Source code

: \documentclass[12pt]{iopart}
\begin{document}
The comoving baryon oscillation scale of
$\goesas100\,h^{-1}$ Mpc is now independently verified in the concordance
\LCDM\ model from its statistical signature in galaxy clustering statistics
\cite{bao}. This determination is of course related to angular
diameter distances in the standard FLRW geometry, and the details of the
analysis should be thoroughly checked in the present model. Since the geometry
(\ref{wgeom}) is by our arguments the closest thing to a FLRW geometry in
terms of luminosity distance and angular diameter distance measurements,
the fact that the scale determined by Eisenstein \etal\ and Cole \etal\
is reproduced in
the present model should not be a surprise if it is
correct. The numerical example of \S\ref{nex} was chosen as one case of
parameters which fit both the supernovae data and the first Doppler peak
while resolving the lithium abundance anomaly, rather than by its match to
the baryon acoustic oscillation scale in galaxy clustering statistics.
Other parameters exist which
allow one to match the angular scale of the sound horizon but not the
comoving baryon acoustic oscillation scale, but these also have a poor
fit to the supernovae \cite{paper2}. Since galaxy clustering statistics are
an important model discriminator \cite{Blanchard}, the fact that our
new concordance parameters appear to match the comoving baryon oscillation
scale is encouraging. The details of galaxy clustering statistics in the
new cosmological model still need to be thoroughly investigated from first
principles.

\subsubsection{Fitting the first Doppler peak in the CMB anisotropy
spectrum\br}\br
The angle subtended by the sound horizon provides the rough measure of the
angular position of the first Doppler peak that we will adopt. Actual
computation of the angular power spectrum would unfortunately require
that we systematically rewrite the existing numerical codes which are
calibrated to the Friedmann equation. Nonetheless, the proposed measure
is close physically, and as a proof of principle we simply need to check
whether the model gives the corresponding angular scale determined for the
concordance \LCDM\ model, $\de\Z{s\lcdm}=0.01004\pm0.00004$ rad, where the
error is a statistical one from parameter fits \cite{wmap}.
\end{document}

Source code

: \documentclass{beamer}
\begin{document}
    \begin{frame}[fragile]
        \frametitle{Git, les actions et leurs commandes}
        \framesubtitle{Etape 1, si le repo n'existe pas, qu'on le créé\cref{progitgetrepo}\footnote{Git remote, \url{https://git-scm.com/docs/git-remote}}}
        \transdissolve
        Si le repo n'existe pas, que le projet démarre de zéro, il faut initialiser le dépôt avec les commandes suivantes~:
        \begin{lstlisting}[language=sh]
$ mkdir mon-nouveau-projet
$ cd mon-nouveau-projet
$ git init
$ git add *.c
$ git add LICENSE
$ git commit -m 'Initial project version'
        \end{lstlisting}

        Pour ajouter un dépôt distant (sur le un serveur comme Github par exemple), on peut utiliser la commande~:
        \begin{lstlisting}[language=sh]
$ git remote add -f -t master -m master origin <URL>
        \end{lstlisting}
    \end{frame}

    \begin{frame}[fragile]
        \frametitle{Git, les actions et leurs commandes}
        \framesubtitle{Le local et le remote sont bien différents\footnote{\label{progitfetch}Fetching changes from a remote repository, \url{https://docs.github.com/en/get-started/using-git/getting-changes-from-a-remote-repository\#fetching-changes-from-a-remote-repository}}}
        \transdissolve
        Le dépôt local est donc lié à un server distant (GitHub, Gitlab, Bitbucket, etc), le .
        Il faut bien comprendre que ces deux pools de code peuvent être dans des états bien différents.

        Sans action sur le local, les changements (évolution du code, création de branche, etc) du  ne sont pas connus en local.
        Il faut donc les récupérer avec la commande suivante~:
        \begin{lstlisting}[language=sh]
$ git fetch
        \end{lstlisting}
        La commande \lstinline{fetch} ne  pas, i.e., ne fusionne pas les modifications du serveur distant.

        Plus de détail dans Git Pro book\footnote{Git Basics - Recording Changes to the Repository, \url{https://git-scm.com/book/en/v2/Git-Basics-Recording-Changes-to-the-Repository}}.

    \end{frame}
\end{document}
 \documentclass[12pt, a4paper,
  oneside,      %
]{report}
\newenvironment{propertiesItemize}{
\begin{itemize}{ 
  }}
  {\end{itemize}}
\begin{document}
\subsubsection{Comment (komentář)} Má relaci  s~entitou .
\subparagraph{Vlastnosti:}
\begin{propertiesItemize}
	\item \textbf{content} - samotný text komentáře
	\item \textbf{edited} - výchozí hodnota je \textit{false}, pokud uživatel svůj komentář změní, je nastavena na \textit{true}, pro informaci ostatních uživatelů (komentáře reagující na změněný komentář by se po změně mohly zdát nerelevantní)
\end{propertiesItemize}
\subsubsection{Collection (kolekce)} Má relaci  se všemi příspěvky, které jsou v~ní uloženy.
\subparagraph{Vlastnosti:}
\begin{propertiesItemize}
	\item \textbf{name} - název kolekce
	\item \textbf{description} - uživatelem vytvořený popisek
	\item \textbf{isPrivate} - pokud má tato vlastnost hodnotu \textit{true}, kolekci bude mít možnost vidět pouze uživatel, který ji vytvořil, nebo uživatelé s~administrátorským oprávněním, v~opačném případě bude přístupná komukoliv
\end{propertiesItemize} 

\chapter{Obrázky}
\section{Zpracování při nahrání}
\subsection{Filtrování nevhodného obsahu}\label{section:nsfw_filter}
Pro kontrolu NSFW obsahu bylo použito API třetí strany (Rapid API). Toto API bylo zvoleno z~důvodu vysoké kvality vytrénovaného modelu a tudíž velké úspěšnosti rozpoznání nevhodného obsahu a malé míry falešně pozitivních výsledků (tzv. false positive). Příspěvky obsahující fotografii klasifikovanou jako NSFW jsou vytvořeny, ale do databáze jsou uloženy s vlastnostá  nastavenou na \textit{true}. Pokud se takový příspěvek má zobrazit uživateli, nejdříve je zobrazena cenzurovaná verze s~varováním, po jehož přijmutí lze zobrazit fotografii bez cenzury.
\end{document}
********************
▶ **AIM OF THE EXERCISE**
From the first line to the last, return the data exactly as written.

▶ **PROBLEM SOLUTION**
Source code

: \documentclass[12pt]{iopart}
\begin{document}
The comoving baryon oscillation scale of
$\goesas100\,h^{-1}$ Mpc is now independently verified in the concordance
\LCDM\ model from its statistical signature in galaxy clustering statistics
\cite{bao}. This determination is of course related to angular
diameter distances in the standard FLRW geometry, and the details of the
analysis should be thoroughly checked in the present model. Since the geometry
(\ref{wgeom}) is by our arguments the closest thing to a FLRW geometry in
terms of luminosity distance and angular diameter distance measurements,
the fact that the scale determined by Eisenstein \etal\ and Cole \etal\
is reproduced in
the present model should not be a surprise if it is
correct. The numerical example of \S\ref{nex} was chosen as one case of
parameters which fit both the supernovae data and the first Doppler peak
while resolving the lithium abundance anomaly, rather than by its match to
the baryon acoustic oscillation scale in galaxy clustering statistics.
Other parameters exist which
allow one to match the angular scale of the sound horizon but not the
comoving baryon acoustic oscillation scale, but these also have a poor
fit to the supernovae \cite{paper2}. Since galaxy clustering statistics are
an important model discriminator \cite{Blanchard}, the fact that our
new concordance parameters appear to match the comoving baryon oscillation
scale is encouraging. The details of galaxy clustering statistics in the
new cosmological model still need to be thoroughly investigated from first
principles.

\subsubsection{Fitting the first Doppler peak in the CMB anisotropy
spectrum\br}\br
The angle subtended by the sound horizon provides the rough measure of the
angular position of the first Doppler peak that we will adopt. Actual
computation of the angular power spectrum would unfortunately require
that we systematically rewrite the existing numerical codes which are
calibrated to the Friedmann equation. Nonetheless, the proposed measure
is close physically, and as a proof of principle we simply need to check
whether the model gives the corresponding angular scale determined for the
concordance \LCDM\ model, $\de\Z{s\lcdm}=0.01004\pm0.00004$ rad, where the
error is a statistical one from parameter fits \cite{wmap}.
\end{document}

Source code

: \documentclass{beamer}
\begin{document}
    \begin{frame}[fragile]
        \frametitle{Git, les actions et leurs commandes}
        \framesubtitle{Etape 1, si le repo n'existe pas, qu'on le créé\cref{progitgetrepo}\footnote{Git remote, \url{https://git-scm.com/docs/git-remote}}}
        \transdissolve
        Si le repo n'existe pas, que le projet démarre de zéro, il faut initialiser le dépôt avec les commandes suivantes~:
        \begin{lstlisting}[language=sh]
$ mkdir mon-nouveau-projet
$ cd mon-nouveau-projet
$ git init
$ git add *.c
$ git add LICENSE
$ git commit -m 'Initial project version'
        \end{lstlisting}

        Pour ajouter un dépôt distant (sur le un serveur comme Github par exemple), on peut utiliser la commande~:
        \begin{lstlisting}[language=sh]
$ git remote add -f -t master -m master origin <URL>
        \end{lstlisting}
    \end{frame}

    \begin{frame}[fragile]
        \frametitle{Git, les actions et leurs commandes}
        \framesubtitle{Le local et le remote sont bien différents\footnote{\label{progitfetch}Fetching changes from a remote repository, \url{https://docs.github.com/en/get-started/using-git/getting-changes-from-a-remote-repository\#fetching-changes-from-a-remote-repository}}}
        \transdissolve
        Le dépôt local est donc lié à un server distant (GitHub, Gitlab, Bitbucket, etc), le .
        Il faut bien comprendre que ces deux pools de code peuvent être dans des états bien différents.

        Sans action sur le local, les changements (évolution du code, création de branche, etc) du  ne sont pas connus en local.
        Il faut donc les récupérer avec la commande suivante~:
        \begin{lstlisting}[language=sh]
$ git fetch
        \end{lstlisting}
        La commande \lstinline{fetch} ne  pas, i.e., ne fusionne pas les modifications du serveur distant.

        Plus de détail dans Git Pro book\footnote{Git Basics - Recording Changes to the Repository, \url{https://git-scm.com/book/en/v2/Git-Basics-Recording-Changes-to-the-Repository}}.

    \end{frame}
\end{document}
 \documentclass[12pt, a4paper,
  oneside,      %
]{report}
\newenvironment{propertiesItemize}{
\begin{itemize}{ 
  }}
  {\end{itemize}}
\begin{document}
\subsubsection{Comment (komentář)} Má relaci  s~entitou .
\subparagraph{Vlastnosti:}
\begin{propertiesItemize}
	\item \textbf{content} - samotný text komentáře
	\item \textbf{edited} - výchozí hodnota je \textit{false}, pokud uživatel svůj komentář změní, je nastavena na \textit{true}, pro informaci ostatních uživatelů (komentáře reagující na změněný komentář by se po změně mohly zdát nerelevantní)
\end{propertiesItemize}
\subsubsection{Collection (kolekce)} Má relaci  se všemi příspěvky, které jsou v~ní uloženy.
\subparagraph{Vlastnosti:}
\begin{propertiesItemize}
	\item \textbf{name} - název kolekce
	\item \textbf{description} - uživatelem vytvořený popisek
	\item \textbf{isPrivate} - pokud má tato vlastnost hodnotu \textit{true}, kolekci bude mít možnost vidět pouze uživatel, který ji vytvořil, nebo uživatelé s~administrátorským oprávněním, v~opačném případě bude přístupná komukoliv
\end{propertiesItemize} 

\chapter{Obrázky}
\section{Zpracování při nahrání}
\subsection{Filtrování nevhodného obsahu}\label{section:nsfw_filter}
Pro kontrolu NSFW obsahu bylo použito API třetí strany (Rapid API). Toto API bylo zvoleno z~důvodu vysoké kvality vytrénovaného modelu a tudíž velké úspěšnosti rozpoznání nevhodného obsahu a malé míry falešně pozitivních výsledků (tzv. false positive). Příspěvky obsahující fotografii klasifikovanou jako NSFW jsou vytvořeny, ale do databáze jsou uloženy s vlastnostá  nastavenou na \textit{true}. Pokud se takový příspěvek má zobrazit uživateli, nejdříve je zobrazena cenzurovaná verze s~varováním, po jehož přijmutí lze zobrazit fotografii bez cenzury.
\end{document}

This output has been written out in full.